新年度を目前に控え、家計や将来の生活設計について見直しを検討されている方もいらっしゃるかもしれません。
日本の公的年金制度は「老齢年金」「障害年金」「遺族年金」という3つの柱で構成されていますが、このうち「遺族厚生年金」の制度が2028年から大きく見直されることが予定されています。
この変更は、特にこれから新たに受給資格を得る可能性のある方々にとって重要な内容を含んでいます。
この記事では、厚生労働省が公表している資料などに基づき、制度改正の要点や2026年度からの年金額改定について、わかりやすく解説します。
ご自身の状況と照らし合わせながら、今後のライフプランを考える上での参考にしていただければ幸いです。
1. 2028年4月から遺族厚生年金はどう変わる?新制度で影響を「受ける人・受けない人」
2025年6月に年金制度改正法案の一部として「遺族厚生年金の見直し」が公表されました。
この変更は、将来新たに受給を開始する方を主な対象としており、すでに遺族厚生年金を受け取っている方には影響がないとされています。

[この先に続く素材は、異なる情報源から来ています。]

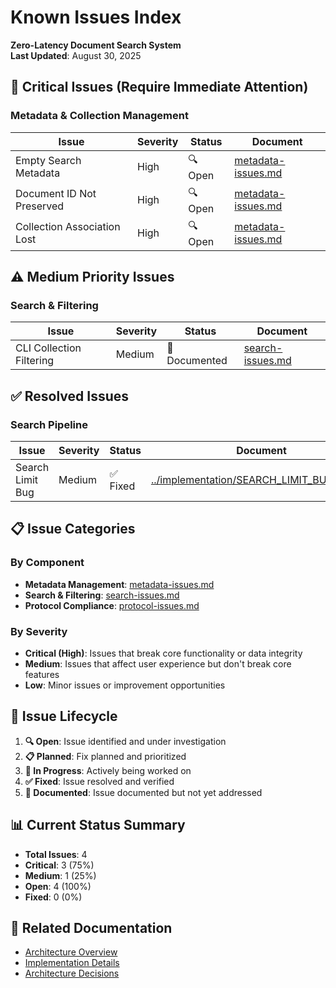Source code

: # Known Issues Index

**Zero-Latency Document Search System**  
**Last Updated**: August 30, 2025  

## 🚨 Critical Issues (Require Immediate Attention)

### Metadata & Collection Management
| Issue | Severity | Status | Document |
|-------|----------|--------|----------|
| Empty Search Metadata | High | 🔍 Open | [metadata-issues.md](metadata-issues.md) |
| Document ID Not Preserved | High | 🔍 Open | [metadata-issues.md](metadata-issues.md) |
| Collection Association Lost | High | 🔍 Open | [metadata-issues.md](metadata-issues.md) |

## ⚠️ Medium Priority Issues

### Search & Filtering
| Issue | Severity | Status | Document |
|-------|----------|--------|----------|
| CLI Collection Filtering | Medium | 📝 Documented | [search-issues.md](search-issues.md) |

## ✅ Resolved Issues

### Search Pipeline
| Issue | Severity | Status | Document |
|-------|----------|--------|----------|
| Search Limit Bug | Medium | ✅ Fixed | [../implementation/SEARCH_LIMIT_BUG_FIX.md](../implementation/SEARCH_LIMIT_BUG_FIX.md) |

## 📋 Issue Categories

### By Component
- **Metadata Management**: [metadata-issues.md](metadata-issues.md)
- **Search & Filtering**: [search-issues.md](search-issues.md)
- **Protocol Compliance**: [protocol-issues.md](protocol-issues.md)

### By Severity
- **Critical (High)**: Issues that break core functionality or data integrity
- **Medium**: Issues that affect user experience but don't break core features
- **Low**: Minor issues or improvement opportunities

## 🔄 Issue Lifecycle

1. **🔍 Open**: Issue identified and under investigation
2. **📋 Planned**: Fix planned and prioritized
3. **🚧 In Progress**: Actively being worked on
4. **✅ Fixed**: Issue resolved and verified
5. **📝 Documented**: Issue documented but not yet addressed

## 📊 Current Status Summary

- **Total Issues**: 4
- **Critical**: 3 (75%)
- **Medium**: 1 (25%)
- **Open**: 4 (100%)
- **Fixed**: 0 (0%)

## 🔗 Related Documentation

- [Architecture Overview](../CURRENT_ARCHITECTURE.md)
- [Implementation Details](../implementation/)
- [Architecture Decisions](../adr/)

改正後の新制度が適用されるのは、原則として2028年4月1日以降に亡くなられた方のご遺族や、施行日時点で40歳未満の受給権を持つ方などが対象となる見込みです。
ただし、制度は急に切り替わるわけではなく、数十年単位の経過措置を設けながら段階的に移行が進められます。
今回の見直しの主な目的は、男女間の受給条件の差をなくし、現代の社会環境や働き方の多様化に対応した制度へ整えることにあります。
従来の制度では、下記のような男女差が存在していました。
- 女性は比較的長い期間にわたって受給できる仕組み
- 男性は受給できないケースが多い
今回の見直しでは、こうした格差の是正が図られます。